▶ **Materials provided**
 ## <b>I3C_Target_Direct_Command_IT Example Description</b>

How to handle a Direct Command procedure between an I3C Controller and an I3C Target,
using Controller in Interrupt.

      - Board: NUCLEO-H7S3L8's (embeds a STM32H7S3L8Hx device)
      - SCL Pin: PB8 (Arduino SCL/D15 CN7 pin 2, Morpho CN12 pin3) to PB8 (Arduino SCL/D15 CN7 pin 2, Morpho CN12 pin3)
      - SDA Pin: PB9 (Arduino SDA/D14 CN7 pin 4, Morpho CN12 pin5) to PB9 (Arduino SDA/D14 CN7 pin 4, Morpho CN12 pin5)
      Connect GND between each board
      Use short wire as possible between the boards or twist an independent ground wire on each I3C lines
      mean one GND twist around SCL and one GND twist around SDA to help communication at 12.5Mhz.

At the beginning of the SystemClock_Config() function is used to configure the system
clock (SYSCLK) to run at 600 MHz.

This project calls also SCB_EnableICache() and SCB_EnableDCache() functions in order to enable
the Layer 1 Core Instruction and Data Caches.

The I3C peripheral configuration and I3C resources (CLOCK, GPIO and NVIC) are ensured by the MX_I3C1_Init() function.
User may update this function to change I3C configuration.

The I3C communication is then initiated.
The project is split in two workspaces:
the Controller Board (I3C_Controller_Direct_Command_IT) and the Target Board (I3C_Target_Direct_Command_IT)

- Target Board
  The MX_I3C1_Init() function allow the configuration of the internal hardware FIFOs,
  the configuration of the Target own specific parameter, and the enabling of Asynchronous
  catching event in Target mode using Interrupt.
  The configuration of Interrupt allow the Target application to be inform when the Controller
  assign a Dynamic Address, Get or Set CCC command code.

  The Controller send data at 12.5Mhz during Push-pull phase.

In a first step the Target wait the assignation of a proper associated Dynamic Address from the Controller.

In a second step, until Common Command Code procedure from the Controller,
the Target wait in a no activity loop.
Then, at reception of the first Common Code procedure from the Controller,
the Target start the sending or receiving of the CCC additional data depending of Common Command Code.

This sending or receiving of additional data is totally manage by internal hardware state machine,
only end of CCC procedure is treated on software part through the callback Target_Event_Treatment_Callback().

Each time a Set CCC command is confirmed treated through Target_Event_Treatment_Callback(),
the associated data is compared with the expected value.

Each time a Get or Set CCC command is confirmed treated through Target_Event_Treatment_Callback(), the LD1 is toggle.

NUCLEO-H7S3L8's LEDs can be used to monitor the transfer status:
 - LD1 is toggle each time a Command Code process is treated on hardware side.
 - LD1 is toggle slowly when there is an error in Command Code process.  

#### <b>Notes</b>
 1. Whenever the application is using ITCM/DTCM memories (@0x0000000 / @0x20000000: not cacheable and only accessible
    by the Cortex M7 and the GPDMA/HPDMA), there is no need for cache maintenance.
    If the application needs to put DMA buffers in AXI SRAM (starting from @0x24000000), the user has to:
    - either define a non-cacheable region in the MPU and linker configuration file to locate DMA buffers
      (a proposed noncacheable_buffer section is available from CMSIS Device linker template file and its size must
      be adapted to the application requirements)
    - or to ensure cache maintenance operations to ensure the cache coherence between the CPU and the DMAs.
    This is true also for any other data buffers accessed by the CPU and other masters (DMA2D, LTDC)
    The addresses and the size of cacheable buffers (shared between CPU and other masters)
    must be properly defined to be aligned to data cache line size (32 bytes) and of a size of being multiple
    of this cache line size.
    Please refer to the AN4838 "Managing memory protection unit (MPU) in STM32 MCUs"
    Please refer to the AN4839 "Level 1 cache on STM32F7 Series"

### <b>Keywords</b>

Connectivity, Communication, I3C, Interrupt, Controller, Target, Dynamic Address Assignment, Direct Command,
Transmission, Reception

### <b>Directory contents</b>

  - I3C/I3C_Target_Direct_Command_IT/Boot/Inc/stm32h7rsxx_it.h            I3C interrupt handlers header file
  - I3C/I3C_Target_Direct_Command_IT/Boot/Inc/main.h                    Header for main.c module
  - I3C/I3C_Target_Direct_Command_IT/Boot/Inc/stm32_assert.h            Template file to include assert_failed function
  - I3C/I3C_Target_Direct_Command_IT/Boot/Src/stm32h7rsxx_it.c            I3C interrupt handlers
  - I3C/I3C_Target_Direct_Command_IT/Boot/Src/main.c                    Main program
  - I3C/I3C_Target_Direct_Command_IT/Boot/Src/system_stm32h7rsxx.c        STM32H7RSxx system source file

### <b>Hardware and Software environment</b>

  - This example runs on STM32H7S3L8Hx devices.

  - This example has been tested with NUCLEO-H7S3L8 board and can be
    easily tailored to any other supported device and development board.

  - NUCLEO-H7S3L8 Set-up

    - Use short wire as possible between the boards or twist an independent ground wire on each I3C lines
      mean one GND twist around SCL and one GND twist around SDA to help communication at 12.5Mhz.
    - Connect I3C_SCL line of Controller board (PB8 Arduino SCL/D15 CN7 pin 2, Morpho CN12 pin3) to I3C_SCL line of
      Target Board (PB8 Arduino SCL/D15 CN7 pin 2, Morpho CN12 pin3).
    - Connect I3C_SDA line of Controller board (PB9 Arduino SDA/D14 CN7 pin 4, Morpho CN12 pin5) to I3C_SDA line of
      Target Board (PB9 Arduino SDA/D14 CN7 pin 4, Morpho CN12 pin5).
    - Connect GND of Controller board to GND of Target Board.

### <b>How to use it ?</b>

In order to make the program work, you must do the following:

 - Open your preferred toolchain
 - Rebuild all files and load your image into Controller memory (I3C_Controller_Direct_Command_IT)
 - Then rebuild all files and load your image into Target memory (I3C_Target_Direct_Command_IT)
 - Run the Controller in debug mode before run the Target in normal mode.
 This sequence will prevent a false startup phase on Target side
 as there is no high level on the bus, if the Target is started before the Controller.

▶ **The problem**
Every line above from the line with "clock (SYSCLK) to run at 600 MHz." to the line with "Each time a Set" is wanted, ends included; write them out exactly and add no other line.

▶ **Response to the exercise**
clock (SYSCLK) to run at 600 MHz.

This project calls also SCB_EnableICache() and SCB_EnableDCache() functions in order to enable
the Layer 1 Core Instruction and Data Caches.

The I3C peripheral configuration and I3C resources (CLOCK, GPIO and NVIC) are ensured by the MX_I3C1_Init() function.
User may update this function to change I3C configuration.

The I3C communication is then initiated.
The project is split in two workspaces:
the Controller Board (I3C_Controller_Direct_Command_IT) and the Target Board (I3C_Target_Direct_Command_IT)

- Target Board
  The MX_I3C1_Init() function allow the configuration of the internal hardware FIFOs,
  the configuration of the Target own specific parameter, and the enabling of Asynchronous
  catching event in Target mode using Interrupt.
  The configuration of Interrupt allow the Target application to be inform when the Controller
  assign a Dynamic Address, Get or Set CCC command code.

  The Controller send data at 12.5Mhz during Push-pull phase.

In a first step the Target wait the assignation of a proper associated Dynamic Address from the Controller.

In a second step, until Common Command Code procedure from the Controller,
the Target wait in a no activity loop.
Then, at reception of the first Common Code procedure from the Controller,
the Target start the sending or receiving of the CCC additional data depending of Common Command Code.

This sending or receiving of additional data is totally manage by internal hardware state machine,
only end of CCC procedure is treated on software part through the callback Target_Event_Treatment_Callback().

Each time a Set CCC command is confirmed treated through Target_Event_Treatment_Callback(),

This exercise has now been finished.